Thomas Carlyle, “İnsanlar varlığını sürdürdüğü sürece kahramanlara tapınma da hep var olacak,” demiştir ve insanların büyük kahramanlara duydukları bu sadık hayranlık, karakterleri hakkında hüküm vermemizi sağlayan en kesin göstergelerden biridir. Kahraman nasılsa ona hayranlık duyanlar da öyle olacaktır. Robin Hood’u idol olarak kabul eden insanların, baskıcı yasalara başkaldıran veya kanunu, zulmü önleme konusunda yetersiz bulan, yanlışların yasadışı bir şekilde cezalandırılmasını ve sapkın adaletin cesurca ifşa edilmesini yücelten kimseler oldukları görülür. Beowulf destanını dinleyen savaşçılar, tüm kahramanca niteliklerin en iyisinin fiziksel hüner olduğunu ve Roland’a hayran olan Normanlar onda ideal feodal sadakati gördüler. Her çağda ve her milletin kendine özgü bir kahramanlık ideali vardır ve her çağın popüler efsanelerinde bu ideal bulunabilir.

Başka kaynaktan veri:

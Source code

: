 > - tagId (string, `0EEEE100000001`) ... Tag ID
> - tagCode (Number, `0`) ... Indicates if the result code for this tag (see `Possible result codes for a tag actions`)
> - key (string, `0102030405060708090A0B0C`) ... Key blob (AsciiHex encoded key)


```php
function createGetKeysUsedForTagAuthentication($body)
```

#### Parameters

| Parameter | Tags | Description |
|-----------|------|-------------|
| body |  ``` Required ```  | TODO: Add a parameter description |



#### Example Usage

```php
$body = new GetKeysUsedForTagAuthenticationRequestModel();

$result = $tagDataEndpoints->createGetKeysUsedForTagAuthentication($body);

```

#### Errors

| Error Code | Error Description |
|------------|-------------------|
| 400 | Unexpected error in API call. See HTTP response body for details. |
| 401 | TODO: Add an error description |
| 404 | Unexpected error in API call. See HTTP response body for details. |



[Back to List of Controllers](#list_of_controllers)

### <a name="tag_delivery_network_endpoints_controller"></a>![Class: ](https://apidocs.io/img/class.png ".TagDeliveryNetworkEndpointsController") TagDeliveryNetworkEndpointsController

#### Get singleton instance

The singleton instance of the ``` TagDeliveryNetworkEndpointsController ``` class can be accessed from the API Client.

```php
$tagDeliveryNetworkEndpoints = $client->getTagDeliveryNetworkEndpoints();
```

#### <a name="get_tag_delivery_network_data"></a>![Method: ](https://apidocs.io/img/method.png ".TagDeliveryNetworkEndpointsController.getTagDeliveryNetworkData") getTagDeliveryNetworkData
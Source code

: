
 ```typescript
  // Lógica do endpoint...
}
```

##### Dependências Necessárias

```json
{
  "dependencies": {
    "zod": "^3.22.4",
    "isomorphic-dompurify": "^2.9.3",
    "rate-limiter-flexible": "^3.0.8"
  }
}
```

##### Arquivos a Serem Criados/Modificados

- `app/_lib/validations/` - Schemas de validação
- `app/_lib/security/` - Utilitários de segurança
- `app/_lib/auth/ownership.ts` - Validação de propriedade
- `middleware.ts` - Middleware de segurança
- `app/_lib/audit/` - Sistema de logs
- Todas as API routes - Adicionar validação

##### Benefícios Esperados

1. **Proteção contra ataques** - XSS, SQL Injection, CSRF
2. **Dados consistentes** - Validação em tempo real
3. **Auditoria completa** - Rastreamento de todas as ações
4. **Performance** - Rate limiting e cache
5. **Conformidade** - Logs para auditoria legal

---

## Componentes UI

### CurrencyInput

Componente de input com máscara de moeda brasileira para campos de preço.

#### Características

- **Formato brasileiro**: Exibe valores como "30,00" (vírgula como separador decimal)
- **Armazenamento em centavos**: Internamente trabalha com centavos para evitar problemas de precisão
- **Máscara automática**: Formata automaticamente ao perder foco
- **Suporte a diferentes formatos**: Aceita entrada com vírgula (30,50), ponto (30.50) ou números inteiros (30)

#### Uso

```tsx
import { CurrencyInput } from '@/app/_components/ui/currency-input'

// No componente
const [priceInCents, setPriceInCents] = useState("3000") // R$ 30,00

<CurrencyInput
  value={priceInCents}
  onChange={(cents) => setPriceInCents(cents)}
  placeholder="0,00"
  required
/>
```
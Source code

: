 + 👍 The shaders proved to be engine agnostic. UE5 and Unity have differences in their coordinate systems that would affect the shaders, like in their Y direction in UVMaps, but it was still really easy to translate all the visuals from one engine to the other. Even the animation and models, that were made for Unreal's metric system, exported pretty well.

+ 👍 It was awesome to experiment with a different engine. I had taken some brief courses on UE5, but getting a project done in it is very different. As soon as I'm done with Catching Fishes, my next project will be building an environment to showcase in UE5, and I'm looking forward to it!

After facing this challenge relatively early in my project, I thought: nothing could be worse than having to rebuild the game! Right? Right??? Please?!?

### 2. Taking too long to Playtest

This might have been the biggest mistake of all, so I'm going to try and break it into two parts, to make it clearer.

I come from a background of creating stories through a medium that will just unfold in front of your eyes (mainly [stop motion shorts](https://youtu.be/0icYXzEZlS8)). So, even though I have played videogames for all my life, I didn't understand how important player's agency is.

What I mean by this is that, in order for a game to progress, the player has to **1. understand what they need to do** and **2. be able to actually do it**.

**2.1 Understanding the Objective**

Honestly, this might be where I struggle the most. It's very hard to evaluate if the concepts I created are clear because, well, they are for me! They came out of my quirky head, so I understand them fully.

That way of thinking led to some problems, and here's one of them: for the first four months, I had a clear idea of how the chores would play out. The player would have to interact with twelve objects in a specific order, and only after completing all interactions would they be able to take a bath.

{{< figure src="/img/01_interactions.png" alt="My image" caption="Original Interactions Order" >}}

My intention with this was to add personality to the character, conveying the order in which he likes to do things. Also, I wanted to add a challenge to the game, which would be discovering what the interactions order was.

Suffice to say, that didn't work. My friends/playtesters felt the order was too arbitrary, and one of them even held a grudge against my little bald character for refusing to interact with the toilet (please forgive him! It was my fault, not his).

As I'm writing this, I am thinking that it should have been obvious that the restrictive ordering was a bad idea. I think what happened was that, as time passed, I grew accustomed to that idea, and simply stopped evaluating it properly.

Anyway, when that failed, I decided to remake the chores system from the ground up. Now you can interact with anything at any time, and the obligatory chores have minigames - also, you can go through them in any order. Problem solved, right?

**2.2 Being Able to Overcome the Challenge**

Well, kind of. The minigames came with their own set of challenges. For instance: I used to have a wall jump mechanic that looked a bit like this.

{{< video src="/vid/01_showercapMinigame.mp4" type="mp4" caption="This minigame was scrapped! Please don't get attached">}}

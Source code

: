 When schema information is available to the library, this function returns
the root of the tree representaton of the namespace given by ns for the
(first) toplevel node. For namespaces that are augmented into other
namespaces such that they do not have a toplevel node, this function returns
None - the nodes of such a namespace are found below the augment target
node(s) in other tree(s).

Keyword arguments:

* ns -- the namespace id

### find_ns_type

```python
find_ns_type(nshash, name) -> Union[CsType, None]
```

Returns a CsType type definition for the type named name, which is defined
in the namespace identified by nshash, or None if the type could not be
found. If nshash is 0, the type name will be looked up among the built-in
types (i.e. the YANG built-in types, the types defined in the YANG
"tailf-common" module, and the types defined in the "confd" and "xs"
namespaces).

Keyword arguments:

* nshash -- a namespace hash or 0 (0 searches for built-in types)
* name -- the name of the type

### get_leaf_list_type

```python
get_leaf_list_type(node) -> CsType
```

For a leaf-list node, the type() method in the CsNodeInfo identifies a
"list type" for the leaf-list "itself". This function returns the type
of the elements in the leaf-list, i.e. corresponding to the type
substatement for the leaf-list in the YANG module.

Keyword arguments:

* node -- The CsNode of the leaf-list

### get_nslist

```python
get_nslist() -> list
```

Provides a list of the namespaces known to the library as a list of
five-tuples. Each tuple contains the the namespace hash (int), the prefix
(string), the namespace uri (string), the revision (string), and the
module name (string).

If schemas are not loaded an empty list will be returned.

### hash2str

Bu efsaneler kahramanı kendi çağında göründüğü gibi vermekle kalmaz, bazı eski okyanus yatağının yükselmiş katmanlarında fosillerin bulunması gibi sosyal yaşamı, erdemleri ve ahlaksızlıkları, geleneğe gömülü olan eski çağların batıl inançlarını ve inanışlarını da gösterir. Onlar artık yaşamıyorlar ama çoktan bitmiş hayatların simgesi olarak varlıklarını sürdürürler. Dolayısıyla ulusumuzun kahraman efsanelerinde yüzyıllar önceki atalarımızın düşüncelerinin ve dinlerinin izlerini bulabiliriz. Bu maceralarda birbirine dokunan izlerdir bunlar.
Bu mısralarda övülen yalnızca İngiliz ulusu değildir. Günümüzde İngiltere’de hiç kimse saf bir soya mensup olduğuyla övünemez, bilakis aile geçmişini Frank, Norman, Sakson, Dan, Roman, Kelt ve hatta İberyalılarla yapılan evlilikler yoluyla tarih öncesindeki insana kadar mecburen götürmek durumundadır.
“İngiltere’nin kahramanları,
İskoç, Kelt, Norman ve Dan
Kuzeylinin kas gücü, yüreği ve beyniyle
Ve kuzeylinin kutsama veya felakete karşı cesaretiyle oluşur.”5
Tennyson, Alexandra’nın gelişini şöyle selamlar:
“Sakson veya Dan veya Norman
Töton veya Kelt veya ne olursak olalım, biz biziz.”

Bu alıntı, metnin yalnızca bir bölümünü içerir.